Domingo XXIX del Tiempo Ordinario
17 octubre 2021
Mc 10, 35-45
En aquel tiempo, se acercaron a Jesús los hijos de Zebedeo, Santiago y Juan, y le dijeron: “Maestro, queremos que hagas lo que te vamos a pedir”. Les preguntó: “¿Qué queréis que haga por vosotros?”. Contestaron: “Concédenos sentarnos en tu gloria uno a tu derecha y otro a tu izquierda”. Jesús replicó: “No sabéis lo que pedís, ¿sois capaces de beber el cáliz que yo he de beber, o de bautizaros con el bautismo con que yo me voy a bautizar?”. Contestaron: “Lo somos”. Jesús les dijo: “El cáliz que yo voy a beber lo beberéis y os bautizaréis con el bautismo con yo me voy a bautizar, pero sentarse a mi derecha o a mi izquierda no me toca a mí concederlo; está ya reservado”. Los otros diez al oír aquello, se indignaron contra Santiago y Juan. Jesús, reuniéndolos, les dijo: “Sabéis que los que son reconocidos como jefes de los pueblos los tiranizan, y que los grandes los oprimen. Vosotros nada de eso: el que quiera ser grande, sea vuestro servidor; y el que quiera ser primero, sea esclavo de todos. Porque el Hijo del hombre no ha venido para que le sirvan, sino para servir y dar su vida en rescate por todos”.
DAR LA VIDA
El amor no tiene que ver, de entrada, con un sentimiento o una emoción. Es una certeza: la certeza de que todo otro es no-otro de mí. Y se expresa en la entrega. Por lo que puede decirse que amar es darse.
En lenguaje evangélico, amar es servir y dar la vida: así se expresa Jesús en el evangelio de Marcos. Y en el de Juan añade algo más: “Nadie tiene amor más grande que quien da la vida por sus amigos” (Jn 15,13).
Ahora bien, el amor, así entendido, implica una paradoja: ser dueño de sí y olvidarse de sí. Como en todas las paradojas, los dos extremos de la misma son igualmente importantes.

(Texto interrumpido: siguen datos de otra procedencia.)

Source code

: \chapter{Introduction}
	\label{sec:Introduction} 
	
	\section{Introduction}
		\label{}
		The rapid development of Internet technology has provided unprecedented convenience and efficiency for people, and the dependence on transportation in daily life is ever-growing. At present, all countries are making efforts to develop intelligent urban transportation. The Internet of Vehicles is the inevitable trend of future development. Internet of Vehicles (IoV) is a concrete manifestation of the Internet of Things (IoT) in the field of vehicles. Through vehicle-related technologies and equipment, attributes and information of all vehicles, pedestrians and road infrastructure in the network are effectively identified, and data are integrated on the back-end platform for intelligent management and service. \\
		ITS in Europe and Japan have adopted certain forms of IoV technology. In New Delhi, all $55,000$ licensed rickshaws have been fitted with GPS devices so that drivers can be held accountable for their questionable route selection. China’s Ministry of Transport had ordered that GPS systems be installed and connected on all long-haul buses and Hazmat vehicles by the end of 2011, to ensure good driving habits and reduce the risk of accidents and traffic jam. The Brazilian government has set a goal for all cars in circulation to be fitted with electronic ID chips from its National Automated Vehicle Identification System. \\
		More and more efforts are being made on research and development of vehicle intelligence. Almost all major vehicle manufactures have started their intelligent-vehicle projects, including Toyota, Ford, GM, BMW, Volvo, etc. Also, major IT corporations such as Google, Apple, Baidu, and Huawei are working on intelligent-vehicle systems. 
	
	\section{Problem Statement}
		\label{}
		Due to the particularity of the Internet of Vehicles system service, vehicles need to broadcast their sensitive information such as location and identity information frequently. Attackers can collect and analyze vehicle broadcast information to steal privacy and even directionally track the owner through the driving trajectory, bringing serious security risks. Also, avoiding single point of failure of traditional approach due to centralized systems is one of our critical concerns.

En este caso: solo quien se posee a sí mismo es capaz de olvidarse de sí, del mismo modo que solo quien se posee podrá darse, ya que nadie da lo que no tiene.

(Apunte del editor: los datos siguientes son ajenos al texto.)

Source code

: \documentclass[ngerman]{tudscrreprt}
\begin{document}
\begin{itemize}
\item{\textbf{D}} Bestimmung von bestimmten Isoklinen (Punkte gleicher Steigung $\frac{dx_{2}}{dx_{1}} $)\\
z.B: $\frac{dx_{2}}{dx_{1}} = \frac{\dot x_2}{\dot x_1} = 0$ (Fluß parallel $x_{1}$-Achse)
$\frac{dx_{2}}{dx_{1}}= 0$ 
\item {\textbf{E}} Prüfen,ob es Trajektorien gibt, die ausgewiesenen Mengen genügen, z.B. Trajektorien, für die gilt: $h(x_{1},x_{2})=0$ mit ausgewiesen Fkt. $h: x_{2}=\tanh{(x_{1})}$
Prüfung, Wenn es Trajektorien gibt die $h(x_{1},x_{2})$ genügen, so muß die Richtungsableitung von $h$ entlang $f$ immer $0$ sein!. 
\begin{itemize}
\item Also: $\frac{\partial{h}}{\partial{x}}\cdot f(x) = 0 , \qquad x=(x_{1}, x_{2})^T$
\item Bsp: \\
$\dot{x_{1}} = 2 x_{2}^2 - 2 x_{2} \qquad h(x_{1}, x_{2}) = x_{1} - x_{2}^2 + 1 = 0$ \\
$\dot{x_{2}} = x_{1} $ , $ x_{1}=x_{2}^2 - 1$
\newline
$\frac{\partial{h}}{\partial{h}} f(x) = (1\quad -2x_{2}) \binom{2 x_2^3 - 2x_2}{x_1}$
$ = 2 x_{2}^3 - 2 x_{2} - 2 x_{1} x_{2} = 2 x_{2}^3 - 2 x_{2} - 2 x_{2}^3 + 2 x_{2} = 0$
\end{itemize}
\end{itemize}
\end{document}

“Poseerse” a sí mismo significa ser interiormente libre, autónomo y consistente. Habla de una personalidad integrada, unificada y armoniosa, reconciliada consigo misma. Es precisamente esa integración personal la que posible entregarse y olvidarse de sí.

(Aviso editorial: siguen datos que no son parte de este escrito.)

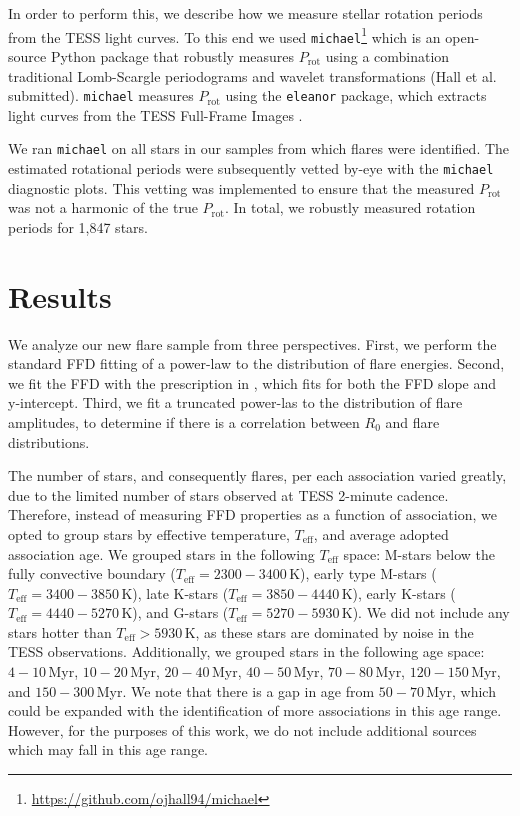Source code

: \documentclass[twocolumn]{aastex631}
\begin{document}
In order to perform this, we describe how we measure stellar rotation periods from the TESS light curves. To this end we used \texttt{michael}\footnote{\url{https://github.com/ojhall94/michael}}
which is an open-source Python package that robustly measures $P_\textrm{rot}$ using a combination
traditional Lomb-Scargle periodograms and wavelet transformations (Hall et al. submitted).
\texttt{michael} measures $P_\textrm{rot}$ using the \texttt{eleanor} package, which
extracts light curves from the TESS Full-Frame Images \citep[FFIs;][]{feinstein19}.


We ran \texttt{michael} on all stars in our samples from which flares were identified. The estimated
rotational periods were subsequently vetted by-eye  with the \texttt{michael} diagnostic plots. This vetting was implemented to ensure that the measured $P_\textrm{rot}$ was not a harmonic of the true $P_\textrm{rot}$. In
total, we robustly measured rotation periods for 1,847 stars.

\section{Results}\label{sec:results}

We analyze our new flare sample from three perspectives. First, we perform the standard
FFD fitting of a power-law to the distribution of flare energies. Second, we fit the FFD with the
prescription in \cite{gershberg72}, which fits for both the FFD slope and y-intercept.
Third, we fit a truncated power-las to the distribution of flare amplitudes, to determine
if there is a correlation between $R_0$ and flare distributions.

The number of stars, and consequently flares, per each association varied greatly,
due to the limited number of stars observed at TESS 2-minute cadence. Therefore, instead
of measuring FFD properties as a function of association, we opted to group stars
by effective temperature, $T_\textrm{eff}$, and average adopted association age. We
grouped stars in the following $T_\textrm{eff}$ space: M-stars below the fully
convective boundary ($T_\textrm{eff} = 2300 - 3400$\,K), early type M-stars
($T_\textrm{eff} = 3400 - 3850$\,K), late K-stars ($T_\textrm{eff} = 3850 - 4440$\,K),
early K-stars ($T_\textrm{eff} = 4440 - 5270$\,K), and G-stars ($T_\textrm{eff} = 5270 - 5930$\,K).
We did not include any stars hotter than $T_\textrm{eff} > 5930$\,K, as these stars
are dominated by noise in the TESS observations. Additionally, we grouped stars
in the following age space: $4-10$\,Myr, $10-20$\,Myr, $20-40$\,Myr, $40-50$\,Myr,
$70-80$\,Myr, $120-150$\,Myr, and $150-300$\,Myr. We note that there is a gap in
age from $50-70$\,Myr, which could be expanded with the identification of more
associations in this age range. However, for the purposes of this work, we do not
include additional sources which may fall in this age range.
\end{document}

Sin esa integración, la persona se verá obligada, de manera más o menos compulsiva, a intentar sobrevivir con el menor sufrimiento posible. Por lo que deberá dedicar toda su energía a sostenerse en precario. Ahora bien, si tiene que estar centrada en sobrevivir será incapaz de olvidarse de sí y entregarse. En cualquier caso, únicamente podría intentar hacerlo desde un voluntarismo extremo que, antes o después, terminará rompiéndola o “quemándola”.
El proceso de integración se basa en el amor humilde hacia sí. Es necesario que la persona pueda “encontrarse” con ella misma, mirarse a los ojos, aceptarse con toda su verdad y amarse con la mayor viveza posible. Ese amor hacia sí, que unifica, es también el que capacita para entregarse a los otros.
A veces se oye esta pregunta: ¿No existe el peligro de amarse demasiado? No. El peligro no está ahí -nunca se amará demasiado-, sino en amarse mal o, mejor dicho, en llamar amor a lo que no lo es. No es amor aquel que termina en uno mismo, como tampoco lo es cuando no nos aceptamos íntegramente ni cuando nos comparamos con los otros.
El amor es humilde y universal: acepta toda nuestra verdad -se necesita mucha humildad para amarse de ese modo- y se expande a todos los seres. Cuando no se dan estos rasgos, se trata de narcisismo egocentrado, incapaz también de entregarse. Por tanto, tal vez haya que empezar por cuidar de manera consciente el amor humilde hacia uno mismo.
¿En qué medida vivo un amor humilde y universal?